The Ovation Theater play for ‘Clue’


October 20 – With so many unknowns in the world these days, it might be nice to enjoy a good thriller with some resolution – and some laughs to boot. Amateur sleuths can start the investigation this weekend with “Clue” at the Ovation Theater.

Director Laurie Howlett said the show is, above all, a lot of fun.

“It’s quick, it’s quick – a little role play,” she said.

Howlett is a complete fan of “Clue,” from the board game she last played with her 14-year-old grandson on vacation to the beloved 1985 cult classic with Tim Curry and all the stage versions in between. of them.

“I think I have seen everything that has been produced from ‘Clue’ in Bakersfield over the past 20 years.”

This is Howlett’s first show at Ovation and she was thrilled to be working in a new theater with people she has known for a long time. She was also excited to be working with a new script, which is still based on the film but was rewritten in 2017.

“It’s much better than the old script,” she said. “It’s smart and fast with more up-to-date references, topical references.”

Beyond the material, she knew her cast of seasoned performers would deliver the murderous comedy.

“It’s just a team of pros bringing their A-game to the scene. It makes it easy.”

The cast includes a number of Ovation executives, including Jason McClain as Wadsworth the Butler, Hal Friedman as Professor Plum, and Adam Cline as Mr. Green. Cline’s wife, Terri, stars as the mysterious widow Mrs. White, while the dinner is completed by Bethany Rowlee as Miss Scarlet, Mark Prow as Colonel Mustard and Rosie Ayala as Mrs. Peacock.

The set also includes Erica Ueberroth as Yvette the Maid and Jennifer Prow, Tim Fromm and Austin Cline.

“I’m thrilled with the cast,” Howlett said. “They are seasoned actors who bring a lot to the table. The rehearsals were just great from the start, but the minute they got out of the book, got their scripts out of their hands, they just got more physical – there has a lot of physics in this show – and it just got better and better. “

Along with their performances, each had to dress the role as a whole in the appropriate hues.
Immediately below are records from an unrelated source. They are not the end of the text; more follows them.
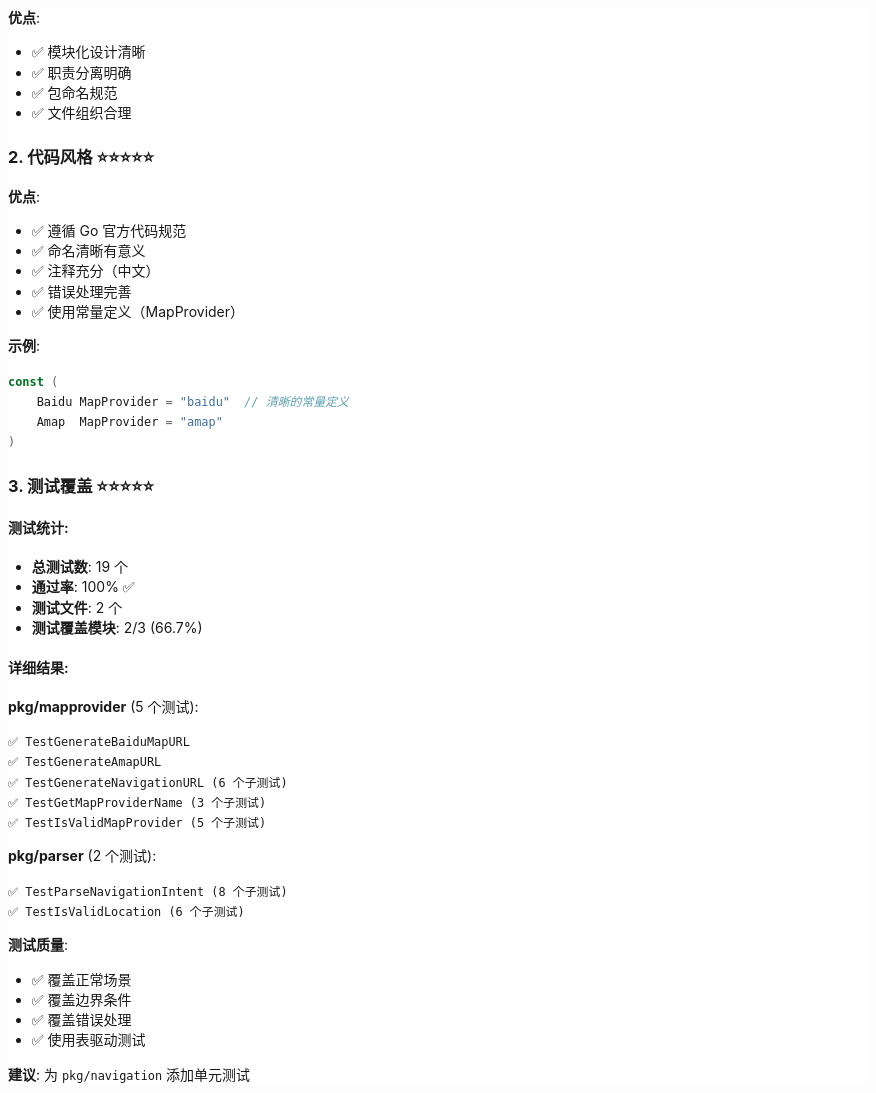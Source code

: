 **优点**:
- ✅ 模块化设计清晰
- ✅ 职责分离明确
- ✅ 包命名规范
- ✅ 文件组织合理

### 2. 代码风格 ⭐⭐⭐⭐⭐

**优点**:
- ✅ 遵循 Go 官方代码规范
- ✅ 命名清晰有意义
- ✅ 注释充分（中文）
- ✅ 错误处理完善
- ✅ 使用常量定义（MapProvider）

**示例**:
```go
const (
    Baidu MapProvider = "baidu"  // 清晰的常量定义
    Amap  MapProvider = "amap"
)
```

### 3. 测试覆盖 ⭐⭐⭐⭐⭐

#### 测试统计:
- **总测试数**: 19 个
- **通过率**: 100% ✅
- **测试文件**: 2 个
- **测试覆盖模块**: 2/3 (66.7%)

#### 详细结果:

**pkg/mapprovider** (5 个测试):
```
✅ TestGenerateBaiduMapURL
✅ TestGenerateAmapURL  
✅ TestGenerateNavigationURL (6 个子测试)
✅ TestGetMapProviderName (3 个子测试)
✅ TestIsValidMapProvider (5 个子测试)
```

**pkg/parser** (2 个测试):
```
✅ TestParseNavigationIntent (8 个子测试)
✅ TestIsValidLocation (6 个子测试)
```

**测试质量**:
- ✅ 覆盖正常场景
- ✅ 覆盖边界条件
- ✅ 覆盖错误处理
- ✅ 使用表驱动测试

**建议**: 为 `pkg/navigation` 添加单元测试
Costume designer Becky Ingle said she was very interested in the color story of “Clue”.

She said: “Growing up playing the game, it is the most distinct thing about the game. Let them be named after whatever color they wear.”
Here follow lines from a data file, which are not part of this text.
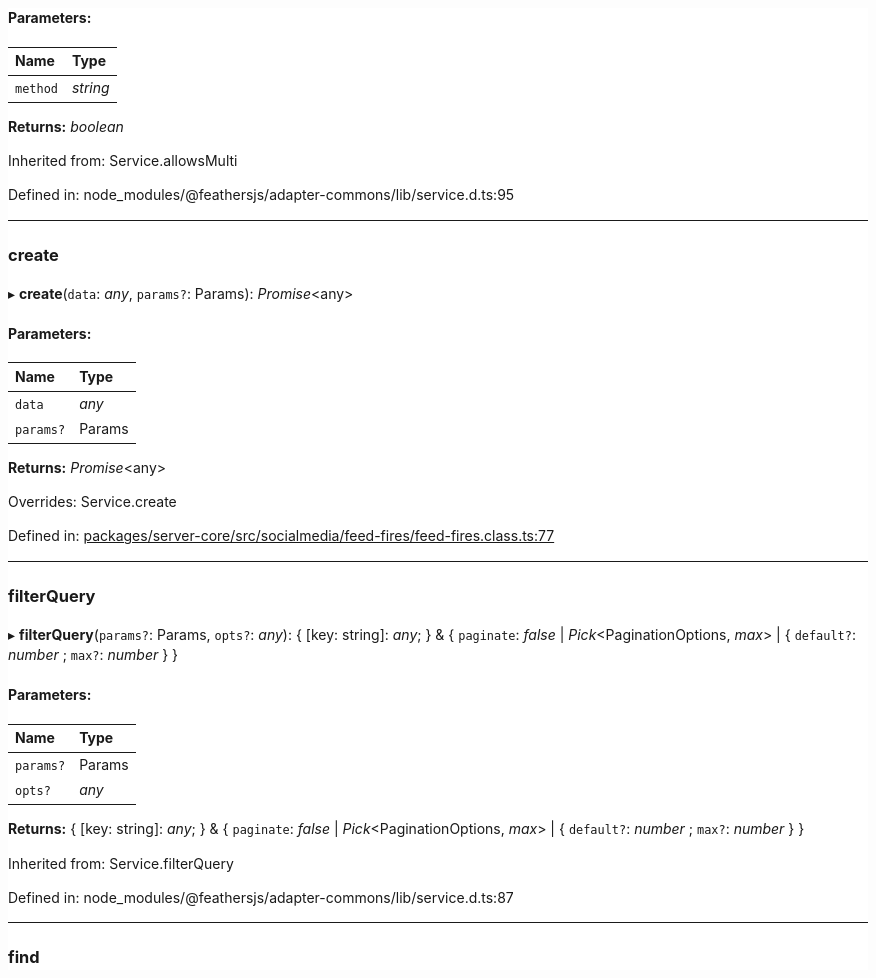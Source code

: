 #### Parameters:

Name | Type |
:------ | :------ |
`method` | *string* |

**Returns:** *boolean*

Inherited from: Service.allowsMulti

Defined in: node_modules/@feathersjs/adapter-commons/lib/service.d.ts:95

___

### create

▸ **create**(`data`: *any*, `params?`: Params): *Promise*<any\>

#### Parameters:

Name | Type |
:------ | :------ |
`data` | *any* |
`params?` | Params |

**Returns:** *Promise*<any\>

Overrides: Service.create

Defined in: [packages/server-core/src/socialmedia/feed-fires/feed-fires.class.ts:77](https://github.com/xr3ngine/xr3ngine/blob/a16a45d7e/packages/server-core/src/socialmedia/feed-fires/feed-fires.class.ts#L77)

___

### filterQuery

▸ **filterQuery**(`params?`: Params, `opts?`: *any*): { [key: string]: *any*;  } & { `paginate`: *false* \| *Pick*<PaginationOptions, *max*\> \| { `default?`: *number* ; `max?`: *number*  }  }

#### Parameters:

Name | Type |
:------ | :------ |
`params?` | Params |
`opts?` | *any* |

**Returns:** { [key: string]: *any*;  } & { `paginate`: *false* \| *Pick*<PaginationOptions, *max*\> \| { `default?`: *number* ; `max?`: *number*  }  }

Inherited from: Service.filterQuery

Defined in: node_modules/@feathersjs/adapter-commons/lib/service.d.ts:87

___

### find
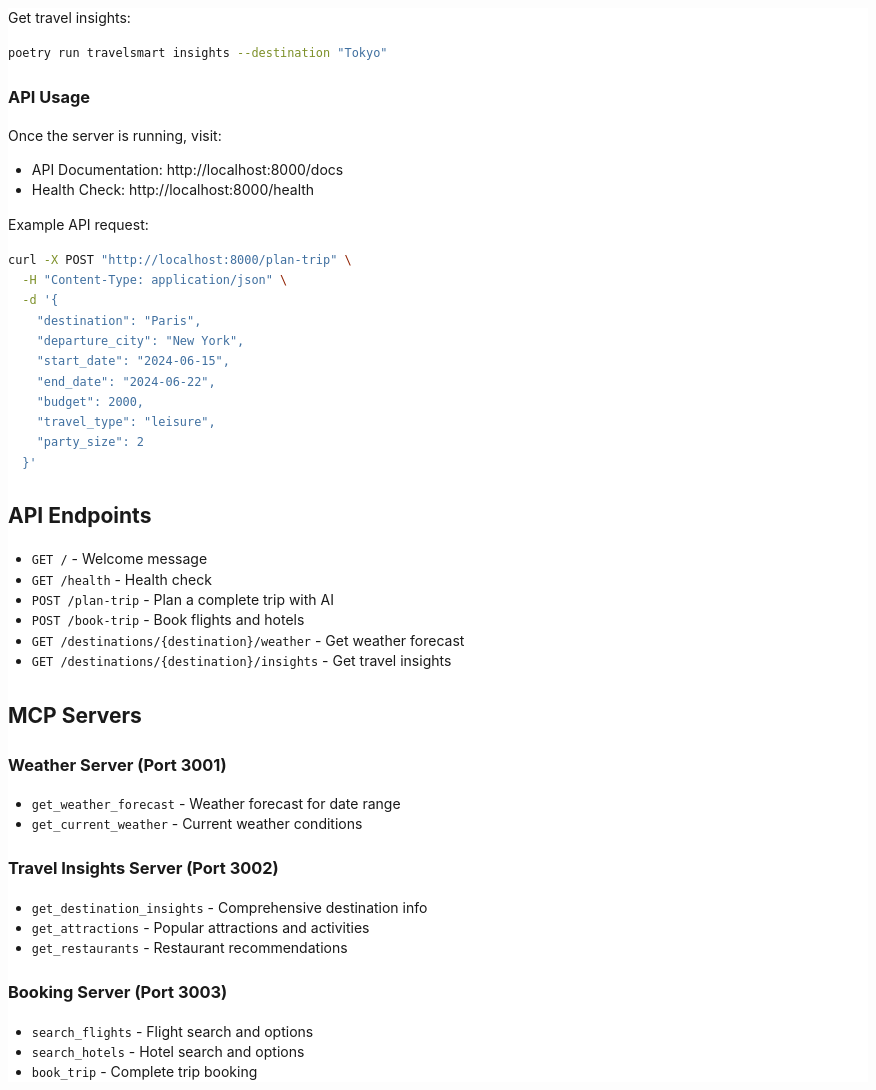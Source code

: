 Get travel insights:
```bash
poetry run travelsmart insights --destination "Tokyo"
```

### API Usage

Once the server is running, visit:
- API Documentation: http://localhost:8000/docs
- Health Check: http://localhost:8000/health

Example API request:
```bash
curl -X POST "http://localhost:8000/plan-trip" \
  -H "Content-Type: application/json" \
  -d '{
    "destination": "Paris",
    "departure_city": "New York", 
    "start_date": "2024-06-15",
    "end_date": "2024-06-22",
    "budget": 2000,
    "travel_type": "leisure",
    "party_size": 2
  }'
```

## API Endpoints

- `GET /` - Welcome message
- `GET /health` - Health check
- `POST /plan-trip` - Plan a complete trip with AI
- `POST /book-trip` - Book flights and hotels
- `GET /destinations/{destination}/weather` - Get weather forecast
- `GET /destinations/{destination}/insights` - Get travel insights

## MCP Servers

### Weather Server (Port 3001)
- `get_weather_forecast` - Weather forecast for date range
- `get_current_weather` - Current weather conditions

### Travel Insights Server (Port 3002) 
- `get_destination_insights` - Comprehensive destination info
- `get_attractions` - Popular attractions and activities
- `get_restaurants` - Restaurant recommendations

### Booking Server (Port 3003)
- `search_flights` - Flight search and options
- `search_hotels` - Hotel search and options  
- `book_trip` - Complete trip booking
“It’s something that they kind of ignored in the movie. It didn’t suit me and it was something I wanted the opportunity to rectify on stage.”

Beyond the distinctive colors, she wanted to extend the sartorial symbolism with distinct materials and textures. This includes Miss Scarlet in a velvet dress, Mr. Green in tweed, Professor Plum in cashmere with foil accents, and Colonel Mustard in canvas.
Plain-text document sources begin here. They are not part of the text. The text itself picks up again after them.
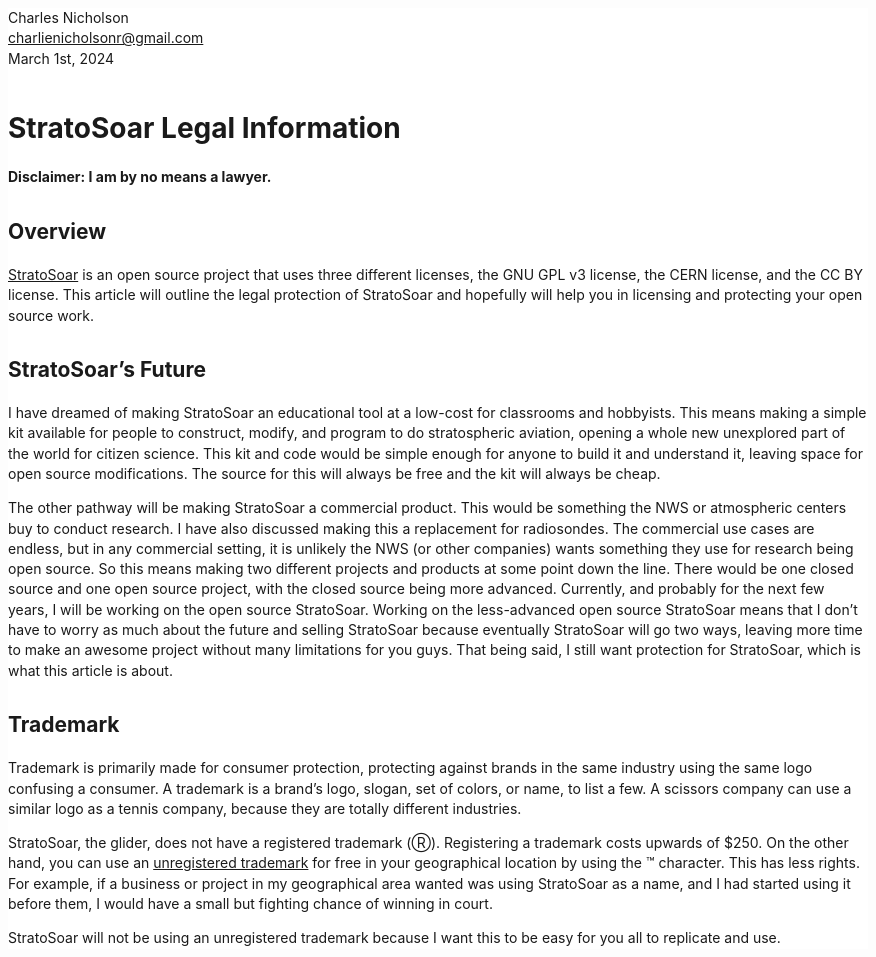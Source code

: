 

Charles Nicholson<br>
[charlienicholsonr@gmail.com](mailto:charlienicholsonr@gmail.com)<br>
March 1st, 2024<br>

# StratoSoar Legal Information
**Disclaimer: I am by no means a lawyer.**

## Overview

[StratoSoar](https://github.com/crnicholson/StratoSoar-MK2/) is an open source project that uses three different licenses, the GNU GPL v3 license, the CERN license, and the CC BY license. This article will outline the legal protection of StratoSoar and hopefully will help you in licensing and protecting your open source work. 

## StratoSoar’s Future

I have dreamed of making StratoSoar an educational tool at a low-cost for classrooms and hobbyists. This means making a simple kit available for people to construct, modify, and program to do stratospheric aviation, opening a whole new unexplored part of the world for citizen science. This kit and code would be simple enough for anyone to build it and understand it, leaving space for open source modifications. The source for this will always be free and the kit will always be cheap.

The other pathway will be making StratoSoar a commercial product. This would be something the NWS or atmospheric centers buy to conduct research. I have also discussed making this a replacement for radiosondes. The commercial use cases are endless, but in any commercial setting, it is unlikely the NWS (or other companies) wants something they use for research being open source. So this means making two different projects and products at some point down the line. There would be one closed source and one open source project, with the closed source being more advanced. Currently, and probably for the next few years, I will be working on the open source StratoSoar. Working on the less-advanced open source StratoSoar means that I don’t have to worry as much about the future and selling StratoSoar because eventually StratoSoar will go two ways, leaving more time to make an awesome project without many limitations for you guys. That being said, I still want protection for StratoSoar, which is what this article is about.

## Trademark

Trademark is primarily made for consumer protection, protecting against brands in the same industry using the same logo confusing a consumer. A trademark is a brand’s logo, slogan, set of colors, or name, to list a few. A scissors company can use a similar logo as a tennis company, because they are totally different industries. 

StratoSoar, the glider, does not have a registered trademark (Ⓡ). Registering a trademark costs upwards of $250. On the other hand, you can use an [unregistered trademark](https://en.wikipedia.org/wiki/Unregistered_trademark) for free in your geographical location by using the ™ character. This has less rights. For example, if a business or project in my geographical area wanted was using StratoSoar as a name, and I had started using it before them, I would have a small but fighting chance of winning in court. 

StratoSoar will not be using an unregistered trademark because I want this to be easy for you all to replicate and use.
Ingle said she thought she would have the most fun finding the costume for Ms. Peacock (“I have blue hair and I love the color.”) But ultimately it is Ms. White, whose costume features leather accents.

“There is controversy as to whether she should wear black or white, so I made a Cruella de Vil on her.”

Some costumes had to be doubled to allow for some stage magic as guests figure out who did what and to whom and with what weapon. She said the crew joked that the lined suits were “what you ordered on”.

She said, “They’re not super visible. They just have to read like this character.”

Howlett, who praised Ingle’s work as well as the set design by McClain and his team, which includes projections to represent the many rooms in the Boddy Mansion, said she looked forward to audiences enjoying the everyone’s hard work.

“I would like them to have a fun, lighter night at the theater. I would like them to remember the classic Clue board game.

“It’s a fabulous translation of the board game into a real thing.”